After Ariel...
The model for the Galilee is of a multi-campus university based on the existing colleges in the north: Tel Hai, Kinneret, Jezreel, Safed, the Western Galilee and Braude, but in 2006 the Higher Education Council decide that until 2011 there was no academic planning need for establishing additional universities in Israel.
A year ago Silvan Shalom, the minister for the development of the Negev and Galilee, recalled the decision and said that “the establishment of a university is important and essential and will bring about a change like the one brought about in the south by Ben-Gurion University of the Negev.”
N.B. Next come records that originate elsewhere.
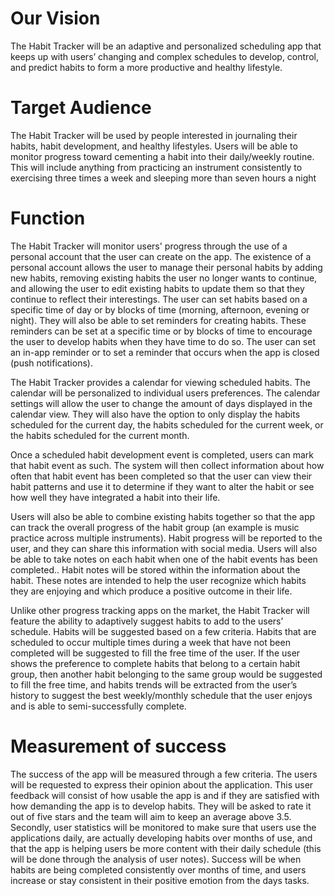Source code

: # Our Vision

The Habit Tracker will be an adaptive and personalized scheduling app that keeps up with users’ changing and complex schedules to develop, control, and predict habits to form a more productive and healthy lifestyle.

# Target Audience
The Habit Tracker will be used by people interested in journaling their habits, habit development, and healthy lifestyles. Users will be able to monitor progress toward cementing a habit into their daily/weekly routine. This will include anything from practicing an instrument consistently to exercising three times a week and sleeping more than seven hours a night

# Function
The Habit Tracker will monitor users' progress through the use of a personal account that the user can create on the app. The existence of a personal account allows the user to manage their personal habits by adding new habits, removing existing habits the user no longer wants to continue, and allowing the user to edit existing habits to update them so that they continue to reflect their interestings. The user can set habits based on a specific time of day or by blocks of time (morning, afternoon, evening or night). They will also be able to set reminders for creating habits. These reminders can be set at a specific time or by blocks of time to encourage the user to develop habits when they have time to do so. The user can set an in-app reminder or to set a reminder that occurs when the app is closed (push notifications).

The Habit Tracker provides a calendar for viewing scheduled habits. The calendar will be personalized to individual users preferences. The calendar settings will allow the user to change the amount of days displayed in the calendar view. They will also have the option to only display the habits scheduled for the current day, the habits scheduled for the current week, or the habits scheduled for the current month.

Once a scheduled habit development event is completed, users can mark that habit event as such. The system will then collect information about how often that habit event has been completed so that the user can view their habit patterns and use it to determine if they want to alter the habit or see how well they have integrated a habit into their life.

Users will also be able to combine existing habits together so that the app can track the overall progress of the habit group (an example is music practice across multiple instruments). Habit progress will be reported to the user, and they can share this information with social media. Users will also be able to take notes on each habit when one of the habit events has been completed.. Habit notes will be stored within the information about the habit. These notes are intended to help the user recognize which habits they are enjoying and which produce a positive outcome in their life.

Unlike other progress tracking apps on the market, the Habit Tracker will feature the ability to adaptively suggest habits to add to the users’ schedule. Habits will be suggested based on a few criteria. Habits that are scheduled to occur multiple times during a week that have not been completed will be suggested to fill the free time of the user. If the user shows the preference to complete habits that belong to a certain habit group, then another habit belonging to the same group would be suggested to fill the free time, and habits trends will be extracted from the user’s history to suggest the best weekly/monthly schedule that the user enjoys and is able to semi-successfully complete.

# Measurement of success
The success of the app will be measured through a few criteria. The users will be requested to express their opinion about the application. This user feedback will consist of how usable the app is and if they are satisfied with how demanding the app is to develop habits. They will be asked to rate it out of five stars and the team will aim to keep an average above 3.5. Secondly, user statistics will be monitored to make sure that users use the applications daily, are actually developing habits over months of use, and that the app is helping users be more content with their daily schedule (this will be done through the analysis of user notes). Success will be when habits are being completed consistently over months of time, and users increase or stay consistent in their positive emotion from the days tasks.




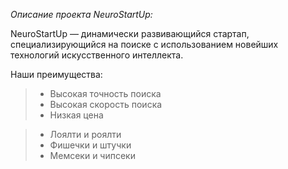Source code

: *Описание проекта NeuroStartUp:*

 NeuroStartUp — динамически развивающийся стартап, специализирующийся на поиске с использованием новейших технологий искусственного интеллекта. 

Наши преимущества:
> * Высокая точность поиска
> * Высокая скорость поиска
> * Низкая цена

> * Лоялти и роялти
> * Фишечки и штучки
> * Мемсеки и чипсеки
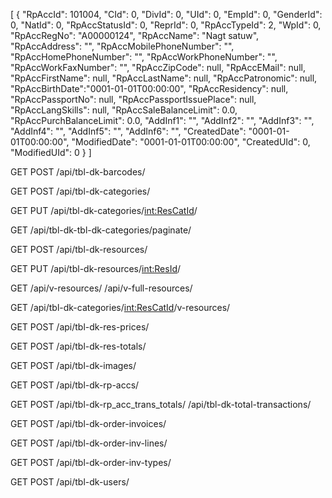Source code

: 
[
	{
		"RpAccId": 101004,
		"CId": 0,
		"DivId": 0,
		"UId": 0,
		"EmpId": 0,
		"GenderId": 0,
		"NatId": 0,
		"RpAccStatusId": 0,
		"ReprId": 0,
		"RpAccTypeId": 2,
		"WpId": 0,
		"RpAccRegNo": "A00000124",
		"RpAccName": "Nagt satuw",
		"RpAccAddress": "",
		"RpAccMobilePhoneNumber": "",
		"RpAccHomePhoneNumber": "",
		"RpAccWorkPhoneNumber": "",
		"RpAccWorkFaxNumber": "",
		"RpAccZipCode": null,
		"RpAccEMail": null,
		"RpAccFirstName": null,
		"RpAccLastName": null,
		"RpAccPatronomic": null,
		"RpAccBirthDate":"0001-01-01T00:00:00",
		"RpAccResidency": null,
		"RpAccPassportNo": null,
		"RpAccPassportIssuePlace": null,
		"RpAccLangSkills": null,
		"RpAccSaleBalanceLimit": 0.0,
		"RpAccPurchBalanceLimit": 0.0,
		"AddInf1": "",
		"AddInf2": "",
		"AddInf3": "",
		"AddInf4": "",
		"AddInf5": "",
		"AddInf6": "",
		"CreatedDate": "0001-01-01T00:00:00",
		"ModifiedDate": "0001-01-01T00:00:00",
		"CreatedUId": 0,
		"ModifiedUId": 0
	}
]


GET POST
/api/tbl-dk-barcodes/

GET POST
/api/tbl-dk-categories/

GET PUT
/api/tbl-dk-categories/<int:ResCatId>/

GET
/api/tbl-dk-tbl-dk-categories/paginate/

GET POST
/api/tbl-dk-resources/

GET PUT
/api/tbl-dk-resources/<int:ResId>/

GET
/api/v-resources/
/api/v-full-resources/

GET
/api/tbl-dk-categories/<int:ResCatId>/v-resources/

GET POST
/api/tbl-dk-res-prices/

GET POST
/api/tbl-dk-res-totals/

GET POST
/api/tbl-dk-images/

GET POST
/api/tbl-dk-rp-accs/

GET POST
/api/tbl-dk-rp_acc_trans_totals/
/api/tbl-dk-total-transactions/

GET POST
/api/tbl-dk-order-invoices/

GET POST
/api/tbl-dk-order-inv-lines/

GET POST
/api/tbl-dk-order-inv-types/

GET POST
/api/tbl-dk-users/


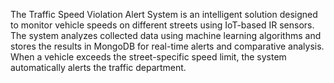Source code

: The Traffic Speed Violation Alert System is an intelligent solution designed to monitor vehicle speeds on different streets using IoT-based IR sensors. The system analyzes collected data using machine learning algorithms and stores the results in MongoDB for real-time alerts and comparative analysis. When a vehicle exceeds the street-specific speed limit, the system automatically alerts the traffic department.
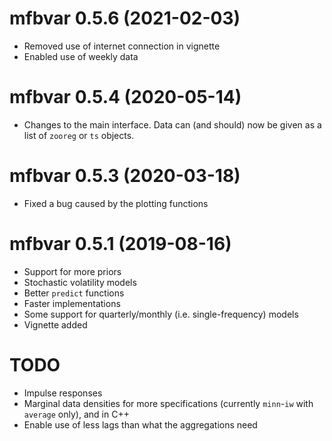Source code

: # mfbvar 0.5.6 (2021-02-03)
* Removed use of internet connection in vignette
* Enabled use of weekly data

# mfbvar 0.5.4 (2020-05-14)
* Changes to the main interface. Data can (and should) now be given as a list of `zooreg` or `ts` objects.

# mfbvar 0.5.3 (2020-03-18)
* Fixed a bug caused by the plotting functions

# mfbvar 0.5.1 (2019-08-16)
* Support for more priors
* Stochastic volatility models
* Better `predict` functions
* Faster implementations
* Some support for quarterly/monthly (i.e. single-frequency) models
* Vignette added

# TODO
* Impulse responses
* Marginal data densities for more specifications (currently `minn`-`iw` with `average` only), and in C++
* Enable use of less lags than what the aggregations need

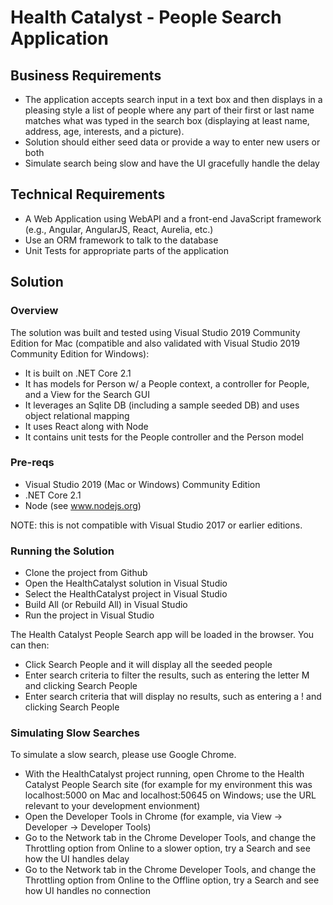 ﻿# Health Catalyst - People Search Application

## Business Requirements

* The application accepts search input in a text box and then displays in a pleasing style a list of people where any part of their first or last name matches what was typed in the search box (displaying at least name, address, age, interests, and a picture).
* Solution should either seed data or provide a way to enter new users or both
* Simulate search being slow and have the UI gracefully handle the delay

## Technical Requirements

* A Web Application using WebAPI and a front-end JavaScript framework (e.g., Angular, AngularJS, React, Aurelia, etc.)
* Use an ORM framework to talk to the database
* Unit Tests for appropriate parts of the application

## Solution

### Overview

The solution was built and tested using Visual Studio 2019 Community Edition for Mac (compatible and also validated with Visual Studio 2019 Community Edition for Windows):
* It is built on .NET Core 2.1
* It has models for Person w/ a People context, a controller for People, and a View for the Search GUI
* It leverages an Sqlite DB (including a sample seeded DB) and uses object relational mapping
* It uses React along with Node 
* It contains unit tests for the People controller and the Person model

### Pre-reqs

* Visual Studio 2019 (Mac or Windows) Community Edition
* .NET Core 2.1
* Node (see www.nodejs.org) 

NOTE: this is not compatible with Visual Studio 2017 or earlier editions.

### Running the Solution

* Clone the project from Github
* Open the HealthCatalyst solution in Visual Studio
* Select the HealthCatalyst project in Visual Studio
* Build All (or Rebuild All) in Visual Studio
* Run the project in Visual Studio

The Health Catalyst People Search app will be loaded in the browser. You can then:
* Click Search People and it will display all the seeded people
* Enter search criteria to filter the results, such as entering the letter M and clicking Search People
* Enter search criteria that will display no results, such as entering a ! and clicking Search People

### Simulating Slow Searches

To simulate a slow search, please use Google Chrome. 
* With the HealthCatalyst project running, open Chrome to the Health Catalyst People Search site (for example for my environment this was localhost:5000 on Mac and localhost:50645 on Windows; use the URL relevant to your development envionment) 
* Open the Developer Tools in Chrome (for example, via View -> Developer -> Developer Tools)
* Go to the Network tab in the Chrome Developer Tools, and change the Throttling option from Online to a slower option, try a Search and see how the UI handles delay
* Go to the Network tab in the Chrome Developer Tools, and change the Throttling option from Online to the Offline option, try a Search and see how UI handles no connection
The planned university, according to Shalom, would employ up to 10,000 people. He also said that 1.25 million people live in the northern region but there is no university there from which they can benefit. By comparison, 1.25 million people live in the Tel Aviv area and in the southern region there are 893,000 inhabitants, and both places have significant universities.
The Planning and Budgeting Committee of the Higher Education Council, headed by Prof. Emanuel Trajtenberg, opposes the recognition of Ariel College as a university. According to Trajtenberg, “The very question of whether the college in Ariel is worthy of recognition as a university, when asked without reference to the broader context − planning, economics and the like − is extremely problematic and in the best case reflects nostalgia for an earlier era, which is long gone. In the worse case this is a conscious and sharp deviation from basic principles of egalitarianism and fairness. It is untenable that such a fundamental question be discussed and decided by a body responsible for only one general institution of higher education (and two teachers’ colleges), out of 67 institutions, in which there are only 3 percent of the total number of students.”
Sa’ar dismissed Trajtenberg’s remarks on Wednesday, and in advance of a meeting of the Judea and Samaria Higher Education Council wrote a letter to its members in which he said Trajtenberg is the one who has overstepped his authority. He also wrote: “I see fit to reject charges regarding the government’s involvement in decisions relating to the higher education system.”